▶ Exercise brief:
Output the entries as they appear, skipping images.

▶ Available data:
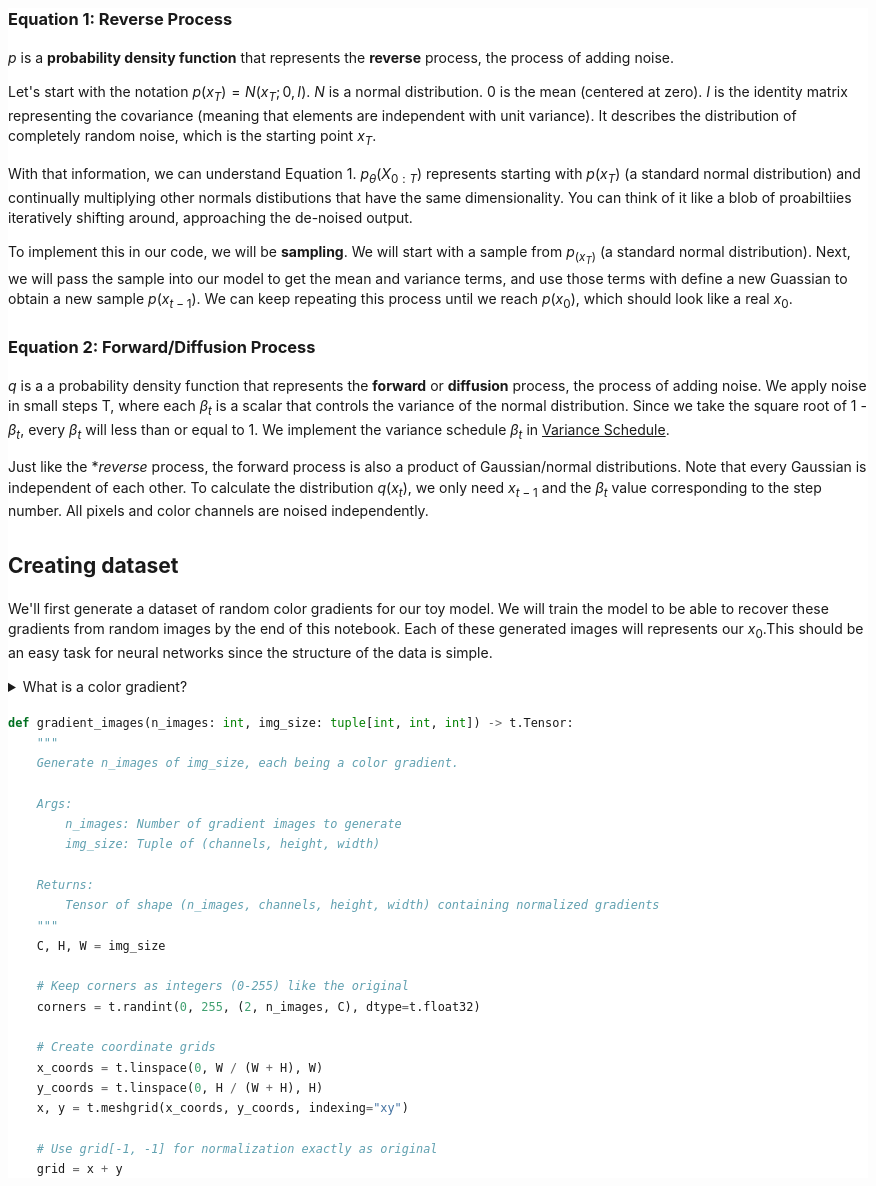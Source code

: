 ### Equation 1: Reverse Process
$p$ is a **probability density function** that represents the **reverse** process, the process of adding noise. 

Let's start with the notation $p(x_T) = N(x_T; 0, I)$. $N$ is a normal distribution. $0$ is the mean (centered at zero). $I$ is the identity matrix representing the covariance (meaning that elements are independent with unit variance). It describes the distribution of completely random noise, which is the starting point $x_T$.

With that information, we can understand Equation 1. $p_\theta(X_{0:T})$ represents starting with $p(x_T)$ (a standard normal distribution) and continually multiplying other normals distibutions that have the same dimensionality. You can think of it like a blob of proabiltiies iteratively shifting around, approaching the de-noised output. 

To implement this in our code, we will be **sampling**. We will start with a sample from $p_(x_T)$ (a standard normal distribution). Next, we will pass the sample into our model to get the mean and variance terms, and use those terms with define a new Guassian to obtain a new sample $p(x_{t-1})$. We can keep repeating this process until we reach $p(x_0)$, which should look like a real $x_0$. 

### Equation 2: Forward/Diffusion Process

$q$ is a a probability density function that represents the **forward** or **diffusion** process, the process of adding noise. We apply noise in small steps T, where each $\beta_t$ is a scalar that controls the variance of the normal distribution. Since we take the square root of 1 - $\beta_t$, every $\beta_t$ will less than or equal to 1. We implement the variance schedule $\beta_t$ in [Variance Schedule](##variance-schedule).

Just like the **reverse* process, the forward process is also a product of Gaussian/normal distributions. Note that every Gaussian is independent of each other. To calculate the distribution $q(x_t)$, we only need $x_{t-1}$ and the $\beta_t$ value corresponding to the step number. All pixels and color channels are noised independently. 

## Creating dataset

We'll first generate a dataset of random color gradients for our toy model. We will train the model to be able to recover these gradients from random images by the end of this notebook. Each of these generated images will represents our $x_0$.This should be an easy task for neural networks since the structure of the data is simple.

<details><summary>What is a color gradient?</summary></details>


```python
def gradient_images(n_images: int, img_size: tuple[int, int, int]) -> t.Tensor:
    """
    Generate n_images of img_size, each being a color gradient.
    
    Args:
        n_images: Number of gradient images to generate
        img_size: Tuple of (channels, height, width)
    
    Returns:
        Tensor of shape (n_images, channels, height, width) containing normalized gradients
    """
    C, H, W = img_size
    
    # Keep corners as integers (0-255) like the original
    corners = t.randint(0, 255, (2, n_images, C), dtype=t.float32)
    
    # Create coordinate grids
    x_coords = t.linspace(0, W / (W + H), W)
    y_coords = t.linspace(0, H / (W + H), H)
    x, y = t.meshgrid(x_coords, y_coords, indexing="xy")
    
    # Use grid[-1, -1] for normalization exactly as original
    grid = x + y
```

▶ Final answer:
Source code

: ### Equation 1: Reverse Process
$p$ is a **probability density function** that represents the **reverse** process, the process of adding noise. 

Let's start with the notation $p(x_T) = N(x_T; 0, I)$. $N$ is a normal distribution. $0$ is the mean (centered at zero). $I$ is the identity matrix representing the covariance (meaning that elements are independent with unit variance). It describes the distribution of completely random noise, which is the starting point $x_T$.

With that information, we can understand Equation 1. $p_\theta(X_{0:T})$ represents starting with $p(x_T)$ (a standard normal distribution) and continually multiplying other normals distibutions that have the same dimensionality. You can think of it like a blob of proabiltiies iteratively shifting around, approaching the de-noised output. 

To implement this in our code, we will be **sampling**. We will start with a sample from $p_(x_T)$ (a standard normal distribution). Next, we will pass the sample into our model to get the mean and variance terms, and use those terms with define a new Guassian to obtain a new sample $p(x_{t-1})$. We can keep repeating this process until we reach $p(x_0)$, which should look like a real $x_0$. 

### Equation 2: Forward/Diffusion Process

$q$ is a a probability density function that represents the **forward** or **diffusion** process, the process of adding noise. We apply noise in small steps T, where each $\beta_t$ is a scalar that controls the variance of the normal distribution. Since we take the square root of 1 - $\beta_t$, every $\beta_t$ will less than or equal to 1. We implement the variance schedule $\beta_t$ in [Variance Schedule](##variance-schedule).

Just like the **reverse* process, the forward process is also a product of Gaussian/normal distributions. Note that every Gaussian is independent of each other. To calculate the distribution $q(x_t)$, we only need $x_{t-1}$ and the $\beta_t$ value corresponding to the step number. All pixels and color channels are noised independently. 

## Creating dataset

We'll first generate a dataset of random color gradients for our toy model. We will train the model to be able to recover these gradients from random images by the end of this notebook. Each of these generated images will represents our $x_0$.This should be an easy task for neural networks since the structure of the data is simple.

<details><summary>What is a color gradient?</summary></details>


```python
def gradient_images(n_images: int, img_size: tuple[int, int, int]) -> t.Tensor:
    """
    Generate n_images of img_size, each being a color gradient.
    
    Args:
        n_images: Number of gradient images to generate
        img_size: Tuple of (channels, height, width)
    
    Returns:
        Tensor of shape (n_images, channels, height, width) containing normalized gradients
    """
    C, H, W = img_size
    
    # Keep corners as integers (0-255) like the original
    corners = t.randint(0, 255, (2, n_images, C), dtype=t.float32)
    
    # Create coordinate grids
    x_coords = t.linspace(0, W / (W + H), W)
    y_coords = t.linspace(0, H / (W + H), H)
    x, y = t.meshgrid(x_coords, y_coords, indexing="xy")
    
    # Use grid[-1, -1] for normalization exactly as original
    grid = x + y
```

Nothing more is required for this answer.